RECORDS FOR THE TASK:
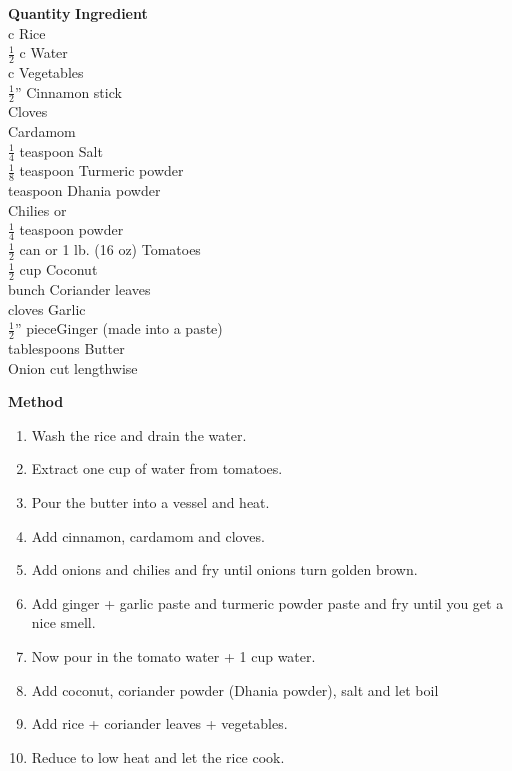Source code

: \begin{tabbing}
\hspace{1.0cm}  \={\bf Quantity}   \hspace{3.0cm} \={\bf Ingredient}\\
  c   \>Rice\\
  $\frac{1}{2}$ c   \>Water\\
  c   \>Vegetables\\
 \>$\frac{1}{2}$''   \>Cinnamon stick\\
    \>Cloves\\
    \>Cardamom\\
  $\frac{1}{4}$ teaspoon   \>Salt\\
 \>$\frac{1}{8}$ teaspoon   \>Turmeric powder\\
  teaspoon   \>Dhania powder\\
     \>Chilies or \\
\> $\frac{1}{4}$ teaspoon powder\>\\
 \>$\frac{1}{2}$ can or 1 lb. (16 oz)   \>Tomatoes\\
 \>$\frac{1}{2}$ cup   \>Coconut\\
  bunch   \>Coriander leaves\\
 cloves    \>Garlic\\
\> $\frac{1}{2}$'' piece\>Ginger (made into a paste)\\
 tablespoons   \>Butter\\
     \>Onion cut lengthwise\\
\end{tabbing}

{\bf Method}
\begin{enumerate}
   \item Wash the rice and drain the water.
   \item Extract one cup of water from tomatoes.
   \item Pour the butter into a vessel and heat.
   \item Add cinnamon, cardamom and cloves.
   \item Add onions and chilies and fry until onions turn golden brown.
   \item Add ginger + garlic paste and turmeric powder paste and fry until you
      get a nice smell.
   \item Now pour in the tomato water + 1 cup water.
   \item Add coconut, coriander powder (Dhania powder), salt and let boil
  \item Add rice + coriander leaves + vegetables.
  \item Reduce to low heat and let the rice cook.
\end{enumerate}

WORK INSTRUCTIONS: Exactly and only the lines from the line containing "turn golden brown." through the final line of the records above must be returned.

FINISHED EXERCISE:
   \item Add onions and chilies and fry until onions turn golden brown.
   \item Add ginger + garlic paste and turmeric powder paste and fry until you
      get a nice smell.
   \item Now pour in the tomato water + 1 cup water.
   \item Add coconut, coriander powder (Dhania powder), salt and let boil
  \item Add rice + coriander leaves + vegetables.
  \item Reduce to low heat and let the rice cook.
\end{enumerate}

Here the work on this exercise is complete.